Photochemical fate and advanced oxidation of Pyrimethanil in waters and wastewater

Commonly used fungicide pyrimethanil (PYR) has been detected in various aquatic environments, presenting persistence, adverse effects on ecology and resistance to conventional degrading methods1,2. In this study, the abiotic phototransformation of PYR was investigated under simulated solar irradiation (SSI). The results indicated that photolysis was the principal degradation process, following pseudo – first order kinetics in the following order: ultra-pure < sea < lake < river water. The impact of prevalent water components such as humic acid, Fe3+, NO3-, and Cl- was examined. Furthermore, sulfate radical-based advanced oxidation processes (SR-AOPs) activated by SSI were explored for its removal from both ultra-pure water and wastewater.
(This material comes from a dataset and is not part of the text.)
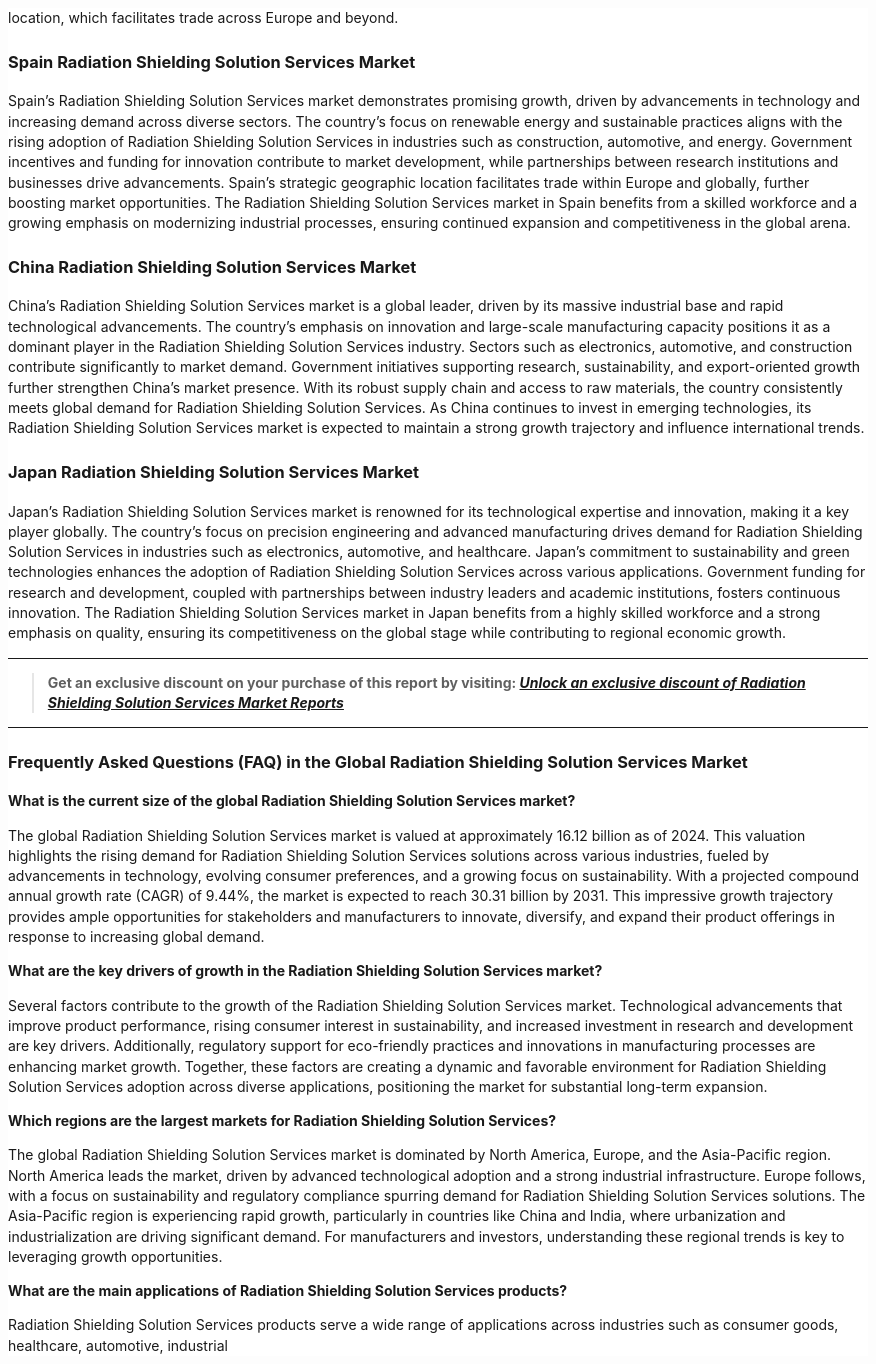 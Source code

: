 location, which facilitates trade across Europe and beyond.</p><h3>Spain Radiation Shielding Solution Services Market</h3><p>Spain&rsquo;s Radiation Shielding Solution Services market demonstrates promising growth, driven by advancements in technology and increasing demand across diverse sectors. The country&rsquo;s focus on renewable energy and sustainable practices aligns with the rising adoption of Radiation Shielding Solution Services in industries such as construction, automotive, and energy. Government incentives and funding for innovation contribute to market development, while partnerships between research institutions and businesses drive advancements. Spain&rsquo;s strategic geographic location facilitates trade within Europe and globally, further boosting market opportunities. The Radiation Shielding Solution Services market in Spain benefits from a skilled workforce and a growing emphasis on modernizing industrial processes, ensuring continued expansion and competitiveness in the global arena.</p><h3>China Radiation Shielding Solution Services Market</h3><p>China&rsquo;s Radiation Shielding Solution Services market is a global leader, driven by its massive industrial base and rapid technological advancements. The country&rsquo;s emphasis on innovation and large-scale manufacturing capacity positions it as a dominant player in the Radiation Shielding Solution Services industry. Sectors such as electronics, automotive, and construction contribute significantly to market demand. Government initiatives supporting research, sustainability, and export-oriented growth further strengthen China&rsquo;s market presence. With its robust supply chain and access to raw materials, the country consistently meets global demand for Radiation Shielding Solution Services. As China continues to invest in emerging technologies, its Radiation Shielding Solution Services market is expected to maintain a strong growth trajectory and influence international trends.</p><h3>Japan Radiation Shielding Solution Services Market</h3><p>Japan&rsquo;s Radiation Shielding Solution Services market is renowned for its technological expertise and innovation, making it a key player globally. The country&rsquo;s focus on precision engineering and advanced manufacturing drives demand for Radiation Shielding Solution Services in industries such as electronics, automotive, and healthcare. Japan&rsquo;s commitment to sustainability and green technologies enhances the adoption of Radiation Shielding Solution Services across various applications. Government funding for research and development, coupled with partnerships between industry leaders and academic institutions, fosters continuous innovation. The Radiation Shielding Solution Services market in Japan benefits from a highly skilled workforce and a strong emphasis on quality, ensuring its competitiveness on the global stage while contributing to regional economic growth.</p><hr /><blockquote><p><strong>Get an exclusive discount on your purchase of this report by visiting: <em><a href="://marketresearchpulse.com/ask-for-discount/15854?utm_source=Github&amp;utm_medium=021">Unlock an exclusive discount of Radiation Shielding Solution Services Market Reports</a></em>&nbsp;</strong></p></blockquote><hr /><h3>Frequently Asked Questions (FAQ) in the Global Radiation Shielding Solution Services Market</h3><p><strong>What is the current size of the global Radiation Shielding Solution Services market?</strong></p><p>The global Radiation Shielding Solution Services market is valued at approximately 16.12 billion as of 2024. This valuation highlights the rising demand for Radiation Shielding Solution Services solutions across various industries, fueled by advancements in technology, evolving consumer preferences, and a growing focus on sustainability. With a projected compound annual growth rate (CAGR) of 9.44%, the market is expected to reach 30.31 billion by 2031. This impressive growth trajectory provides ample opportunities for stakeholders and manufacturers to innovate, diversify, and expand their product offerings in response to increasing global demand.</p><p><strong>What are the key drivers of growth in the Radiation Shielding Solution Services market?</strong></p><p>Several factors contribute to the growth of the Radiation Shielding Solution Services market. Technological advancements that improve product performance, rising consumer interest in sustainability, and increased investment in research and development are key drivers. Additionally, regulatory support for eco-friendly practices and innovations in manufacturing processes are enhancing market growth. Together, these factors are creating a dynamic and favorable environment for Radiation Shielding Solution Services adoption across diverse applications, positioning the market for substantial long-term expansion.</p><p><strong>Which regions are the largest markets for Radiation Shielding Solution Services?</strong></p><p>The global Radiation Shielding Solution Services market is dominated by North America, Europe, and the Asia-Pacific region. North America leads the market, driven by advanced technological adoption and a strong industrial infrastructure. Europe follows, with a focus on sustainability and regulatory compliance spurring demand for Radiation Shielding Solution Services solutions. The Asia-Pacific region is experiencing rapid growth, particularly in countries like China and India, where urbanization and industrialization are driving significant demand. For manufacturers and investors, understanding these regional trends is key to leveraging growth opportunities.</p><p><strong>What are the main applications of Radiation Shielding Solution Services products?</strong></p><p>Radiation Shielding Solution Services products serve a wide range of applications across industries such as consumer goods, healthcare, automotive, industrial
SSI/persulfate (PS) exhibited the best degradation efficiency, achieving 100% PYR removal in 240 min, compared to PMS and H2O2. Wastewater experiments significantly affected the degradation efficiency, leading to a 55% decrease in first-order reaction rate constant. Scavenging studies assessed the role of reactive species revealing •OH as the dominant contributor concerning SSI/PS process. Major phototransformation routes include C–N bond cleavage, hydroxylation, and oxidative ring opening as indicated by liquid chromatography-high-resolution mass spectrometry (LC-HRMS). Potential environmental implications of photoproducts were evaluated using in vitro (Microtox assay) and in silico (ECOSAR) ecotoxicity tools.